» **Task requirements**
Where a line in the listing below holds "即时通信是", add it to the tally, and reply with that tally alone.
▼
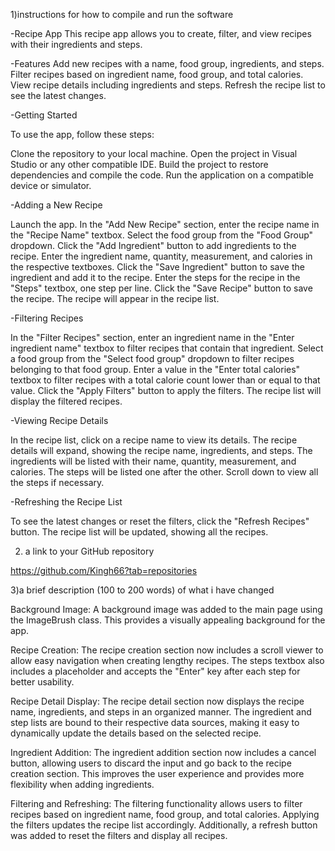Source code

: 1)instructions for how to compile and run the software

-Recipe App
This recipe app allows you to create, filter, and view recipes with their ingredients and steps.

-Features
Add new recipes with a name, food group, ingredients, and steps.
Filter recipes based on ingredient name, food group, and total calories.
View recipe details including ingredients and steps.
Refresh the recipe list to see the latest changes.

-Getting Started

To use the app, follow these steps:

Clone the repository to your local machine.
Open the project in Visual Studio or any other compatible IDE.
Build the project to restore dependencies and compile the code.
Run the application on a compatible device or simulator.

-Adding a New Recipe

Launch the app.
In the "Add New Recipe" section, enter the recipe name in the "Recipe Name" textbox.
Select the food group from the "Food Group" dropdown.
Click the "Add Ingredient" button to add ingredients to the recipe.
Enter the ingredient name, quantity, measurement, and calories in the respective textboxes.
Click the "Save Ingredient" button to save the ingredient and add it to the recipe.
Enter the steps for the recipe in the "Steps" textbox, one step per line.
Click the "Save Recipe" button to save the recipe.
The recipe will appear in the recipe list.

-Filtering Recipes

In the "Filter Recipes" section, enter an ingredient name in the "Enter ingredient name" textbox to filter recipes that contain that ingredient.
Select a food group from the "Select food group" dropdown to filter recipes belonging to that food group.
Enter a value in the "Enter total calories" textbox to filter recipes with a total calorie count lower than or equal to that value.
Click the "Apply Filters" button to apply the filters.
The recipe list will display the filtered recipes.

-Viewing Recipe Details

In the recipe list, click on a recipe name to view its details.
The recipe details will expand, showing the recipe name, ingredients, and steps.
The ingredients will be listed with their name, quantity, measurement, and calories.
The steps will be listed one after the other.
Scroll down to view all the steps if necessary.

-Refreshing the Recipe List

To see the latest changes or reset the filters, click the "Refresh Recipes" button.
The recipe list will be updated, showing all the recipes.

2) a link to your GitHub repository

https://github.com/Kingh66?tab=repositories

3)a brief description (100 to 200 words) of what i have changed

Background Image: A background image was added to the main page using the ImageBrush class. This provides a visually appealing background for the app.

Recipe Creation: The recipe creation section now includes a scroll viewer to allow easy navigation when creating lengthy recipes. The steps textbox also includes a placeholder and accepts the "Enter" key after each step for better usability.

Recipe Detail Display: The recipe detail section now displays the recipe name, ingredients, and steps in an organized manner. The ingredient and step lists are bound to their respective data sources, making it easy to dynamically update the details based on the selected recipe.

Ingredient Addition: The ingredient addition section now includes a cancel button, allowing users to discard the input and go back to the recipe creation section. This improves the user experience and provides more flexibility when adding ingredients.

Filtering and Refreshing: The filtering functionality allows users to filter recipes based on ingredient name, food group, and total calories. Applying the filters updates the recipe list accordingly. Additionally, a refresh button was added to reset the filters and display all recipes.
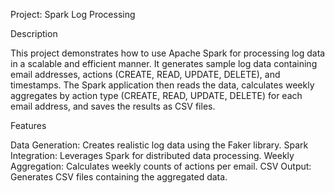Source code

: Project: Spark Log Processing

Description

This project demonstrates how to use Apache Spark for processing log data in a scalable and efficient manner. It generates sample log data containing email addresses, actions (CREATE, READ, UPDATE, DELETE), and timestamps. The Spark application then reads the data, calculates weekly aggregates by action type (CREATE, READ, UPDATE, DELETE) for each email address, and saves the results as CSV files.

Features

Data Generation: Creates realistic log data using the Faker library.
Spark Integration: Leverages Spark for distributed data processing.
Weekly Aggregation: Calculates weekly counts of actions per email.
CSV Output: Generates CSV files containing the aggregated data.
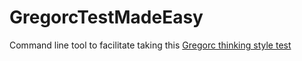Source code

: # GregorcTestMadeEasy

Command line tool to facilitate taking this [Gregorc thinking style test](http://www.thelearningweb.net/personalthink.html)
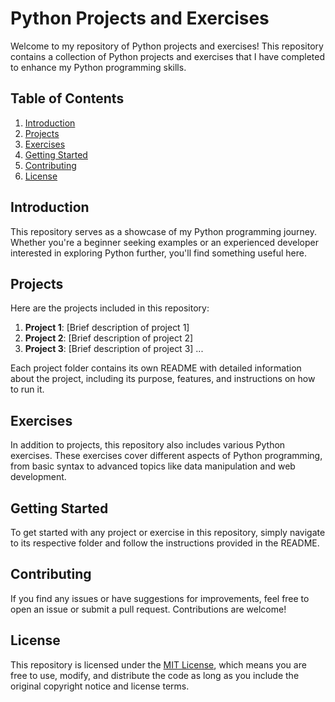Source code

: # Python Projects and Exercises

Welcome to my repository of Python projects and exercises! This repository contains a collection of Python projects and exercises that I have completed to enhance my Python programming skills.

## Table of Contents

1. [Introduction](#introduction)
2. [Projects](#projects)
3. [Exercises](#exercises)
4. [Getting Started](#getting-started)
5. [Contributing](#contributing)
6. [License](#license)

## Introduction

This repository serves as a showcase of my Python programming journey. Whether you're a beginner seeking examples or an experienced developer interested in exploring Python further, you'll find something useful here.

## Projects

Here are the projects included in this repository:

1. **Project 1**: [Brief description of project 1]
2. **Project 2**: [Brief description of project 2]
3. **Project 3**: [Brief description of project 3]
   ...

Each project folder contains its own README with detailed information about the project, including its purpose, features, and instructions on how to run it.

## Exercises

In addition to projects, this repository also includes various Python exercises. These exercises cover different aspects of Python programming, from basic syntax to advanced topics like data manipulation and web development.

## Getting Started

To get started with any project or exercise in this repository, simply navigate to its respective folder and follow the instructions provided in the README.

## Contributing

If you find any issues or have suggestions for improvements, feel free to open an issue or submit a pull request. Contributions are welcome!

## License

This repository is licensed under the [MIT License](LICENSE), which means you are free to use, modify, and distribute the code as long as you include the original copyright notice and license terms.
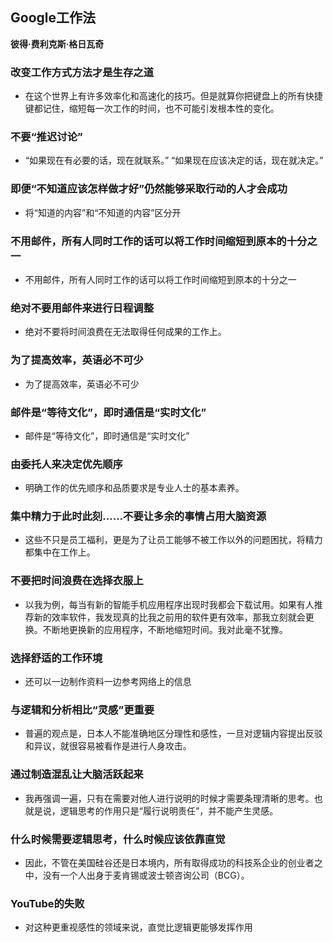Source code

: ## Google工作法

 **彼得·费利克斯·格日瓦奇**


### 改变工作方式方法才是生存之道

* 在这个世界上有许多效率化和高速化的技巧。但是就算你把键盘上的所有快捷键都记住，缩短每一次工作的时间，也不可能引发根本性的变化。


### 不要“推迟讨论”

* “如果现在有必要的话，现在就联系。”
“如果现在应该决定的话，现在就决定。”


### 即便“不知道应该怎样做才好”仍然能够采取行动的人才会成功

* 将“知道的内容”和“不知道的内容”区分开


### 不用邮件，所有人同时工作的话可以将工作时间缩短到原本的十分之一

* 不用邮件，所有人同时工作的话可以将工作时间缩短到原本的十分之一


### 绝对不要用邮件来进行日程调整

* 绝对不要将时间浪费在无法取得任何成果的工作上。


### 为了提高效率，英语必不可少

* 为了提高效率，英语必不可少


### 邮件是“等待文化”，即时通信是“实时文化”

* 邮件是“等待文化”，即时通信是“实时文化”


### 由委托人来决定优先顺序

* 明确工作的优先顺序和品质要求是专业人士的基本素养。


### 集中精力于此时此刻……不要让多余的事情占用大脑资源

* 这些不只是员工福利，更是为了让员工能够不被工作以外的问题困扰，将精力都集中在工作上。


### 不要把时间浪费在选择衣服上

* 以我为例，每当有新的智能手机应用程序出现时我都会下载试用。如果有人推荐新的效率软件，我发现真的比我之前用的软件更有效率，那我立刻就会更换。不断地更换新的应用程序，不断地缩短时间。我对此毫不犹豫。


### 选择舒适的工作环境

* 还可以一边制作资料一边参考网络上的信息


### 与逻辑和分析相比“灵感”更重要

* 普遍的观点是，日本人不能准确地区分理性和感性，一旦对逻辑内容提出反驳和异议，就很容易被看作是进行人身攻击。


### 通过制造混乱让大脑活跃起来

* 我再强调一遍，只有在需要对他人进行说明的时候才需要条理清晰的思考。也就是说，逻辑思考的作用只是“履行说明责任”，并不能产生灵感。


### 什么时候需要逻辑思考，什么时候应该依靠直觉

* 因此，不管在美国硅谷还是日本境内，所有取得成功的科技系企业的创业者之中，没有一个人出身于麦肯锡或波士顿咨询公司（BCG）。


### YouTube的失败

* 对这种更重视感性的领域来说，直觉比逻辑更能够发挥作用

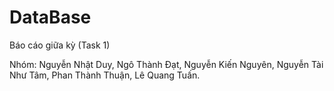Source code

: # DataBase
Báo cáo giữa kỳ (Task 1)

Nhóm: 
Nguyễn Nhật Duy,
Ngô Thành Đạt,
Nguyễn Kiến Nguyên,
Nguyễn Tài Như Tâm,
Phan Thành Thuận,
Lê Quang Tuấn.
▲
» **Answer below**
2